#### TASK INSTRUCTIONS
Pictures aside, repeat every record below exactly.

-- GIVEN DATA follows --

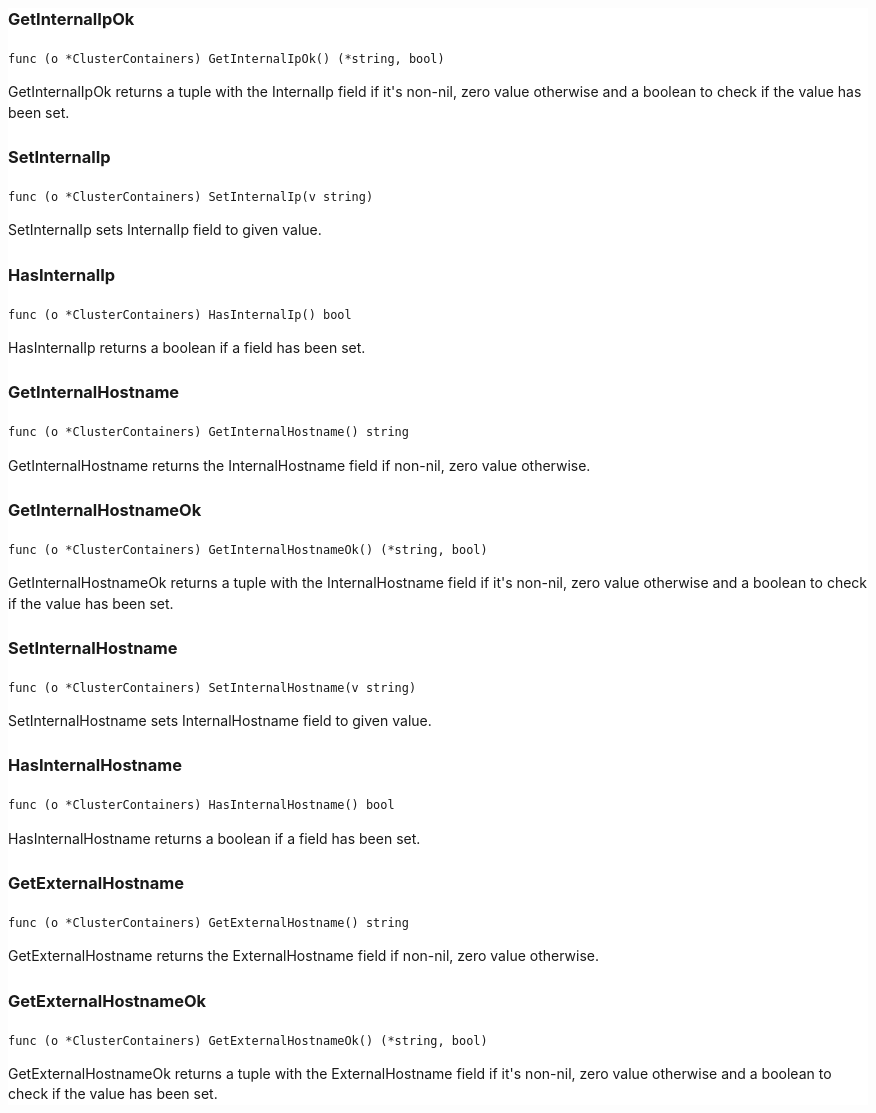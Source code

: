 ### GetInternalIpOk

`func (o *ClusterContainers) GetInternalIpOk() (*string, bool)`

GetInternalIpOk returns a tuple with the InternalIp field if it's non-nil, zero value otherwise
and a boolean to check if the value has been set.

### SetInternalIp

`func (o *ClusterContainers) SetInternalIp(v string)`

SetInternalIp sets InternalIp field to given value.

### HasInternalIp

`func (o *ClusterContainers) HasInternalIp() bool`

HasInternalIp returns a boolean if a field has been set.

### GetInternalHostname

`func (o *ClusterContainers) GetInternalHostname() string`

GetInternalHostname returns the InternalHostname field if non-nil, zero value otherwise.

### GetInternalHostnameOk

`func (o *ClusterContainers) GetInternalHostnameOk() (*string, bool)`

GetInternalHostnameOk returns a tuple with the InternalHostname field if it's non-nil, zero value otherwise
and a boolean to check if the value has been set.

### SetInternalHostname

`func (o *ClusterContainers) SetInternalHostname(v string)`

SetInternalHostname sets InternalHostname field to given value.

### HasInternalHostname

`func (o *ClusterContainers) HasInternalHostname() bool`

HasInternalHostname returns a boolean if a field has been set.

### GetExternalHostname

`func (o *ClusterContainers) GetExternalHostname() string`

GetExternalHostname returns the ExternalHostname field if non-nil, zero value otherwise.

### GetExternalHostnameOk

`func (o *ClusterContainers) GetExternalHostnameOk() (*string, bool)`

GetExternalHostnameOk returns a tuple with the ExternalHostname field if it's non-nil, zero value otherwise
and a boolean to check if the value has been set.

-- GIVEN DATA concluded --

#### REPLY TO THE EXERCISE
Source code

: ### GetInternalIpOk

`func (o *ClusterContainers) GetInternalIpOk() (*string, bool)`

GetInternalIpOk returns a tuple with the InternalIp field if it's non-nil, zero value otherwise
and a boolean to check if the value has been set.

### SetInternalIp

`func (o *ClusterContainers) SetInternalIp(v string)`

SetInternalIp sets InternalIp field to given value.

### HasInternalIp

`func (o *ClusterContainers) HasInternalIp() bool`

HasInternalIp returns a boolean if a field has been set.

### GetInternalHostname

`func (o *ClusterContainers) GetInternalHostname() string`

GetInternalHostname returns the InternalHostname field if non-nil, zero value otherwise.

### GetInternalHostnameOk

`func (o *ClusterContainers) GetInternalHostnameOk() (*string, bool)`

GetInternalHostnameOk returns a tuple with the InternalHostname field if it's non-nil, zero value otherwise
and a boolean to check if the value has been set.

### SetInternalHostname

`func (o *ClusterContainers) SetInternalHostname(v string)`

SetInternalHostname sets InternalHostname field to given value.

### HasInternalHostname

`func (o *ClusterContainers) HasInternalHostname() bool`

HasInternalHostname returns a boolean if a field has been set.

### GetExternalHostname

`func (o *ClusterContainers) GetExternalHostname() string`

GetExternalHostname returns the ExternalHostname field if non-nil, zero value otherwise.

### GetExternalHostnameOk

`func (o *ClusterContainers) GetExternalHostnameOk() (*string, bool)`

GetExternalHostnameOk returns a tuple with the ExternalHostname field if it's non-nil, zero value otherwise
and a boolean to check if the value has been set.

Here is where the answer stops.